The fundamental solution of Thies [1935] and its simplified version by Cooper and Jacob [1946] are the basic template for evaluation permeable formations through data of pumping well test as a lone well or with a set of observation wells as piezometers. They are widely used since the mid of 40-s of the last century. The main requirement to use is that the test site should match the basic physical model of Theis-Cooper-Jacob solution. The local conditions at the well site, the aquifer penetration model, and mode of inflow at the depression cone area may have different discrepancies with the basic model. These discrepancies to the fundamental model have initiated development of several technologies of hydrodynamic testing, in which one or another of the restrictions could be overcome. But the basic restrictions declared in the theoretical model remained without changing. Following this principle, all known methods were developed under the aim to match with features of the object in the specific circumstances. Correspondently the explorer should pick a method which matches features of the object. For example: geometry of reservoir, leaky aquifer, unconfined aquifer, and few other. A complete collection of known techniques can be found in Sindalovsky’s handbook [2006]. There were also suggestions of methods which only hypothetically satisfying the initial requirements. A good known example is the Horner's method, commonly used for interpretation the pressure/level recovery curve in a well.  Strictly speaking, it is valid under the following conditions: the aquifer/layer is confined; top and bottom are impermeable; the aquifer/layer is an infinite in the plan; the sediments/rocks satisfy Hooke's law; and the entire thickness of the reservoir is open by the well from the top to the bottom. There is no chance to meet such ideal conditions in the nature. Failure to perform at least one of the listed conditions leads to an error in the result, in this case, is the conductivity.

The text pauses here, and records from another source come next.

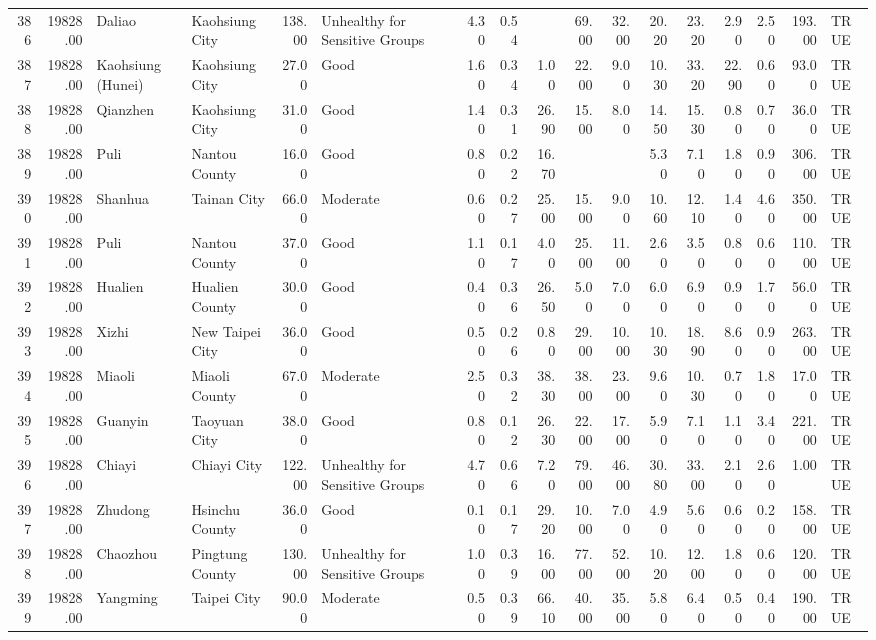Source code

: \begin{table}[ht]
\begin{tabular}{rrllrlrrrrrrrrrrl}
  386 & 19828.00 & Daliao & Kaohsiung City & 138.00 & Unhealthy for Sensitive Groups & 4.30 & 0.54 &  & 69.00 & 32.00 & 20.20 & 23.20 & 2.90 & 2.50 & 193.00 & TRUE \\ 
  387 & 19828.00 & Kaohsiung (Hunei) & Kaohsiung City & 27.00 & Good & 1.60 & 0.34 & 1.00 & 22.00 & 9.00 & 10.30 & 33.20 & 22.90 & 0.60 & 93.00 & TRUE \\ 
  388 & 19828.00 & Qianzhen & Kaohsiung City & 31.00 & Good & 1.40 & 0.31 & 26.90 & 15.00 & 8.00 & 14.50 & 15.30 & 0.80 & 0.70 & 36.00 & TRUE \\ 
  389 & 19828.00 & Puli & Nantou County & 16.00 & Good & 0.80 & 0.22 & 16.70 &  &  & 5.30 & 7.10 & 1.80 & 0.90 & 306.00 & TRUE \\ 
  390 & 19828.00 & Shanhua & Tainan City & 66.00 & Moderate & 0.60 & 0.27 & 25.00 & 15.00 & 9.00 & 10.60 & 12.10 & 1.40 & 4.60 & 350.00 & TRUE \\ 
  391 & 19828.00 & Puli & Nantou County & 37.00 & Good & 1.10 & 0.17 & 4.00 & 25.00 & 11.00 & 2.60 & 3.50 & 0.80 & 0.60 & 110.00 & TRUE \\ 
  392 & 19828.00 & Hualien & Hualien County & 30.00 & Good & 0.40 & 0.36 & 26.50 & 5.00 & 7.00 & 6.00 & 6.90 & 0.90 & 1.70 & 56.00 & TRUE \\ 
  393 & 19828.00 & Xizhi & New Taipei City & 36.00 & Good & 0.50 & 0.26 & 0.80 & 29.00 & 10.00 & 10.30 & 18.90 & 8.60 & 0.90 & 263.00 & TRUE \\ 
  394 & 19828.00 & Miaoli & Miaoli County & 67.00 & Moderate & 2.50 & 0.32 & 38.30 & 38.00 & 23.00 & 9.60 & 10.30 & 0.70 & 1.80 & 17.00 & TRUE \\ 
  395 & 19828.00 & Guanyin & Taoyuan City & 38.00 & Good & 0.80 & 0.12 & 26.30 & 22.00 & 17.00 & 5.90 & 7.10 & 1.10 & 3.40 & 221.00 & TRUE \\ 
  396 & 19828.00 & Chiayi & Chiayi City & 122.00 & Unhealthy for Sensitive Groups & 4.70 & 0.66 & 7.20 & 79.00 & 46.00 & 30.80 & 33.00 & 2.10 & 2.60 & 1.00 & TRUE \\ 
  397 & 19828.00 & Zhudong & Hsinchu County & 36.00 & Good & 0.10 & 0.17 & 29.20 & 10.00 & 7.00 & 4.90 & 5.60 & 0.60 & 0.20 & 158.00 & TRUE \\ 
  398 & 19828.00 & Chaozhou & Pingtung County & 130.00 & Unhealthy for Sensitive Groups & 1.00 & 0.39 & 16.00 & 77.00 & 52.00 & 10.20 & 12.00 & 1.80 & 0.60 & 120.00 & TRUE \\ 
  399 & 19828.00 & Yangming & Taipei City & 90.00 & Moderate & 0.50 & 0.39 & 66.10 & 40.00 & 35.00 & 5.80 & 6.40 & 0.50 & 0.40 & 190.00 & TRUE \\ 

\end{tabular}
\end{table}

This article has no purpose to analyze these methods more comprehensively. Therefore, I will quote the Walton's [1983] conclusion to end this introduction. “Diverse results and vexations will arise if attempts are made to force the application of formulas to aquifer situations differing greatly from ideal conditions”. Following his statement, we can conclude that all applied methods do not provide a complete assessment of the object through known hydrodynamic tests, and the parameters and characteristics that are formally calculated, do not have an enough accuracy. This is a direct consequence of the Walton’s analysis. The proposed method herein reduces this uncertainty due to recognizing the hydraulically homogeneous area around the pumping well through the test data or data of transient period at the production well and yields the results that are pertaining to it.  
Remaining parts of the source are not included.